Since bursting onto the British music scene in the mid-’60s with a cover of “As Tears Go By,” written by Keith Richards and her one-time love Mick Jagger, Marianne Faithfull has had an eclectic career. She’s acted in movies, performed Shakespeare on the stage, released a country album, put on sold-out concerts, and recorded duets with Beck, Billy Corgan, and Jarvis Cocker. Her most recent album, Easy Come, Easy Go, is no exception to her diverse tastes. The release finds her interpreting the songs of other artists, a varied mix of musicians that include Billie Holiday, Bessie Smith, Dolly Parton, Merle Haggard, Brian Eno, and the Decemberists. To hear her perform these songs in person, head to the Tarrytown Music Hall on January 12.
Joking with Jim
Most people know comedian Jim Gaffigan from his Comedy Central special, Beyond the Pale. But even if you didn’t catch the special, you’re sure to have seen him, either in movies like Away We Go, on TV shows like My Boys, in web series like Pale Force, or in one of his many appearances on The Late Show with David Letterman and Late Night with Conan O’Brien. He even wrings comedy out of those weird, dry Sierra Mist commercials. No matter where Gaffigan turns up, he always manages to be hilarious, which is why it’s a good idea to see him do his stand-up routine at the Paramount Center for the Arts on January 9.

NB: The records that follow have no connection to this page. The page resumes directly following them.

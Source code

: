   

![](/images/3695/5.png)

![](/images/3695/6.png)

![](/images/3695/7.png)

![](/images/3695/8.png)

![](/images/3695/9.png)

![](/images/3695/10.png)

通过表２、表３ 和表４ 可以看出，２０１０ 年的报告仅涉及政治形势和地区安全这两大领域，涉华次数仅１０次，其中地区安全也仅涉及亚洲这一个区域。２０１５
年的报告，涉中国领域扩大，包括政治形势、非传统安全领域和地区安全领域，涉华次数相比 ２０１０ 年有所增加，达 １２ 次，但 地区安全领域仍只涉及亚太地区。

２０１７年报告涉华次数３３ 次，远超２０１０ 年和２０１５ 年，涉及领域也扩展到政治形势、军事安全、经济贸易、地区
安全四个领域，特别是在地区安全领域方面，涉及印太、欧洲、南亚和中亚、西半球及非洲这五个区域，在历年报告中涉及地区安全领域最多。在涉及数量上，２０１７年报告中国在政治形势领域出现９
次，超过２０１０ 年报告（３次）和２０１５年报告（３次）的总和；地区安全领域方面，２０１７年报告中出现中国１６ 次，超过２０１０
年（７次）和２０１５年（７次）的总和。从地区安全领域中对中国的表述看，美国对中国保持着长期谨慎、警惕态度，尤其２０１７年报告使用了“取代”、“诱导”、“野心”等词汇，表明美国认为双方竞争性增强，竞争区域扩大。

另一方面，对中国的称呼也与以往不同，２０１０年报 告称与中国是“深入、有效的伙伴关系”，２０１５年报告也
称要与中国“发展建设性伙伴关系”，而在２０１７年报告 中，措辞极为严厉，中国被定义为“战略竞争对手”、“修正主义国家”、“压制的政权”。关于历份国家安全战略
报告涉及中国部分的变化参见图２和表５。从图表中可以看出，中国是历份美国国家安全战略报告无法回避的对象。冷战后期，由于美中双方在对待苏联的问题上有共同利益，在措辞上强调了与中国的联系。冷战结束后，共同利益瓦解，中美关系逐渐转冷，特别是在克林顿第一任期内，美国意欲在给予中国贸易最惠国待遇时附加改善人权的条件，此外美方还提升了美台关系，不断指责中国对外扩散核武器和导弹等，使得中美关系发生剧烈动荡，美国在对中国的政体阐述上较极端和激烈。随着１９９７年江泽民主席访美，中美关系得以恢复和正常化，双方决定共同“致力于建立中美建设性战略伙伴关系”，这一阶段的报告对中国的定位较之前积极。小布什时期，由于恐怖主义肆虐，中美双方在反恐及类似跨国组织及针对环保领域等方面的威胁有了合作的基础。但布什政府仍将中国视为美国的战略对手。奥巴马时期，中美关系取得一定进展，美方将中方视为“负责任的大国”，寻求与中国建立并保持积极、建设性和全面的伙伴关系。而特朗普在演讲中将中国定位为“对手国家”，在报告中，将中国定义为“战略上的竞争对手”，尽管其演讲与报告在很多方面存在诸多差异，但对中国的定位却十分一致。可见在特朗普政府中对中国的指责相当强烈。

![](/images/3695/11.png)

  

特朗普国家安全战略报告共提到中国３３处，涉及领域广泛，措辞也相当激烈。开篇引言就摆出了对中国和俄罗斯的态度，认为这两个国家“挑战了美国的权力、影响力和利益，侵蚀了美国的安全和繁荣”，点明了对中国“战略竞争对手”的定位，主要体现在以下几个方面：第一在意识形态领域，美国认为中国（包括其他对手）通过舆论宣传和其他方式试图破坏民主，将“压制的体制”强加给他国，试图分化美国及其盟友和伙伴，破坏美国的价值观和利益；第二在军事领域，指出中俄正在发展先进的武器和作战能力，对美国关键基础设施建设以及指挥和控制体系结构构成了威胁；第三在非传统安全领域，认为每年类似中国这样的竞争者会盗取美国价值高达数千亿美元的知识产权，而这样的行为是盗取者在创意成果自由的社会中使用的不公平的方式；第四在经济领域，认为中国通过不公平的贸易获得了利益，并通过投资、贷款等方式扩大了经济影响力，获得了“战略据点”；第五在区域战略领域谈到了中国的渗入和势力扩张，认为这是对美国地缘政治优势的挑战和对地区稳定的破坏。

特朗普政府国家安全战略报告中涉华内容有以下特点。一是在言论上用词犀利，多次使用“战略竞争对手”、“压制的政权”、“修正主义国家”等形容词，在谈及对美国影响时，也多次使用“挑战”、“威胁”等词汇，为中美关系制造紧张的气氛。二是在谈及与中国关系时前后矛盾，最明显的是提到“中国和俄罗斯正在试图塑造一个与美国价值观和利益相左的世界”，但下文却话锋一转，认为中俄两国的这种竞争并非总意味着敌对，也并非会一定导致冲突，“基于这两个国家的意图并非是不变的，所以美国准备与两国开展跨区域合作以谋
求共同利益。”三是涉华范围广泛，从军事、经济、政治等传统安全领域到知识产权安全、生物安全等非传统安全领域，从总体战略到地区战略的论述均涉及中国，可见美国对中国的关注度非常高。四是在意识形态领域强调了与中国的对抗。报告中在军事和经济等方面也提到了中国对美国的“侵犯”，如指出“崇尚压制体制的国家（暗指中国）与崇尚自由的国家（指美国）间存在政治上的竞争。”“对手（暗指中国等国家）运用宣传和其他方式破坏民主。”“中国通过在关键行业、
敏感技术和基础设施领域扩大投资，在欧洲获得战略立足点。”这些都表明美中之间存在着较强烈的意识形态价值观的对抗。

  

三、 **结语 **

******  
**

The 40th anniversary of Woodstock may be over, but the spirit of the era lives on at the Rye Arts Center’s Off the Record: Rock, a Social Revolution exhibition. There, you can find photos, paintings, ephemera, rare album covers, and more representing iconic music and musicians from the 1960s and 1970s. But, of course, the exhibition would be nothing without the music. Head to the free opening reception on January 10 to hear a live set by Back to the Garden, which will perform the songs of Woodstock. Afterwards, journalist Anthony Mason will interview two great artists who worked in that period: Henry Diltz, the official photographer for Woodstock, and Peter Blachley, producer for Capitol Records, MTV, and more. (The interview is $5 and requires reservations ahead of time.) The exhibition will be on view through February 26.
Levon at the Helm
Speaking of Woodstock, legendary member of The Band, multi-instrumentalist, Woodstock resident, and Midnight Rambler Levon Helm returns to the county for a one-night-only performance at the Tarrytown Music Hall on January 8. Skip the previous night’s gig at New York City’s gigantic, multi-tiered Terminal 5 for a shot to see Helm play songs from his Grammy-nominated most recent album, Electric Dirt, in a much smaller, more intimate space.